▶ EXERCISE AIM
Write the records out exactly, so that no picture remains in the copy.
+++
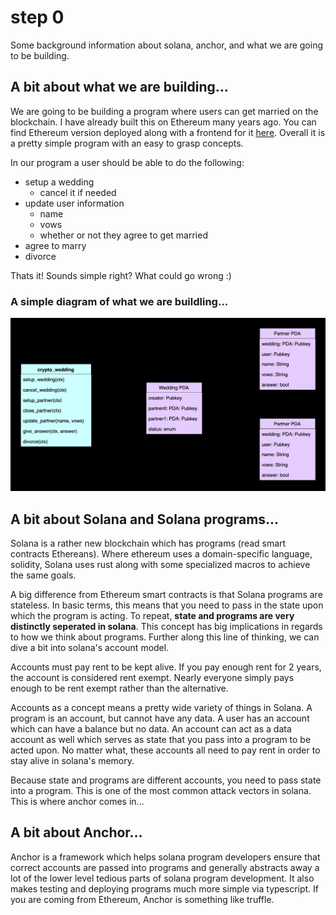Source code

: # step 0

Some background information about solana, anchor, and what we are going to be building.

## A bit about what we are building...

We are going to be building a program where users can get married on the blockchain. I have already built this on Ethereum many years ago. You can find Ethereum version deployed along with a frontend
for it [here](https://cryptoweddings.io). Overall it is a pretty simple program with an easy to grasp concepts.

In our program a user should be able to do the following:

- setup a wedding
  - cancel it if needed
- update user information
  - name
  - vows
  - whether or not they agree to get married
- agree to marry
- divorce

Thats it! Sounds simple right? What could go wrong :)

### A simple diagram of what we are buildling...
![the program and the storage types...](https://github.com/tovarishfin/crypto-wedding-sol-tutorial/blob/master/crypto_wedding_diagram.png?raw=true)

## A bit about Solana and Solana programs...

Solana is a rather new blockchain which has programs (read smart contracts Ethereans). Where ethereum uses a domain-specific language, solidity, Solana uses rust along with some specialized macros
to achieve the same goals.

A big difference from Ethereum smart contracts is that Solana programs are stateless. In basic terms, this means that you need to pass in the state upon which the program is acting.
To repeat, **state and programs are very distinctly seperated in solana**. This concept has big implications in regards to how we think about programs. Further along this line of thinking, we can
dive a bit into solana's account model.

Accounts must pay rent to be kept alive. If you pay enough rent for 2 years, the account is considered rent exempt. Nearly everyone simply pays enough to be rent exempt rather than the alternative.

Accounts as a concept means a pretty wide variety of things in Solana. A program is an account, but cannot have any data. A user has an account which can have a balance but no data. An account can
act as a data account as well which serves as state that you pass into a program to be acted upon. No matter what, these accounts all need to pay rent in order to stay alive in solana's memory.

Because state and programs are different accounts, you need to pass state into a program. This is one of the most common attack vectors in solana. This is where anchor comes in...

## A bit about Anchor...

Anchor is a framework which helps solana program developers ensure that correct accounts are passed into programs and generally abstracts away a lot of the lower level tedious parts of solana program
development. It also makes testing and deploying programs much more simple via typescript. If you are coming from Ethereum, Anchor is something like truffle.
+++
▶ REPLY TO THE TASK
Source code

: # step 0

Some background information about solana, anchor, and what we are going to be building.

## A bit about what we are building...

We are going to be building a program where users can get married on the blockchain. I have already built this on Ethereum many years ago. You can find Ethereum version deployed along with a frontend
for it [here](https://cryptoweddings.io). Overall it is a pretty simple program with an easy to grasp concepts.

In our program a user should be able to do the following:

- setup a wedding
  - cancel it if needed
- update user information
  - name
  - vows
  - whether or not they agree to get married
- agree to marry
- divorce

Thats it! Sounds simple right? What could go wrong :)

### A simple diagram of what we are buildling...
![the program and the storage types...](https://github.com/tovarishfin/crypto-wedding-sol-tutorial/blob/master/crypto_wedding_diagram.png?raw=true)

## A bit about Solana and Solana programs...

Solana is a rather new blockchain which has programs (read smart contracts Ethereans). Where ethereum uses a domain-specific language, solidity, Solana uses rust along with some specialized macros
to achieve the same goals.

A big difference from Ethereum smart contracts is that Solana programs are stateless. In basic terms, this means that you need to pass in the state upon which the program is acting.
To repeat, **state and programs are very distinctly seperated in solana**. This concept has big implications in regards to how we think about programs. Further along this line of thinking, we can
dive a bit into solana's account model.

Accounts must pay rent to be kept alive. If you pay enough rent for 2 years, the account is considered rent exempt. Nearly everyone simply pays enough to be rent exempt rather than the alternative.

Accounts as a concept means a pretty wide variety of things in Solana. A program is an account, but cannot have any data. A user has an account which can have a balance but no data. An account can
act as a data account as well which serves as state that you pass into a program to be acted upon. No matter what, these accounts all need to pay rent in order to stay alive in solana's memory.

Because state and programs are different accounts, you need to pass state into a program. This is one of the most common attack vectors in solana. This is where anchor comes in...

## A bit about Anchor...

Anchor is a framework which helps solana program developers ensure that correct accounts are passed into programs and generally abstracts away a lot of the lower level tedious parts of solana program
development. It also makes testing and deploying programs much more simple via typescript. If you are coming from Ethereum, Anchor is something like truffle.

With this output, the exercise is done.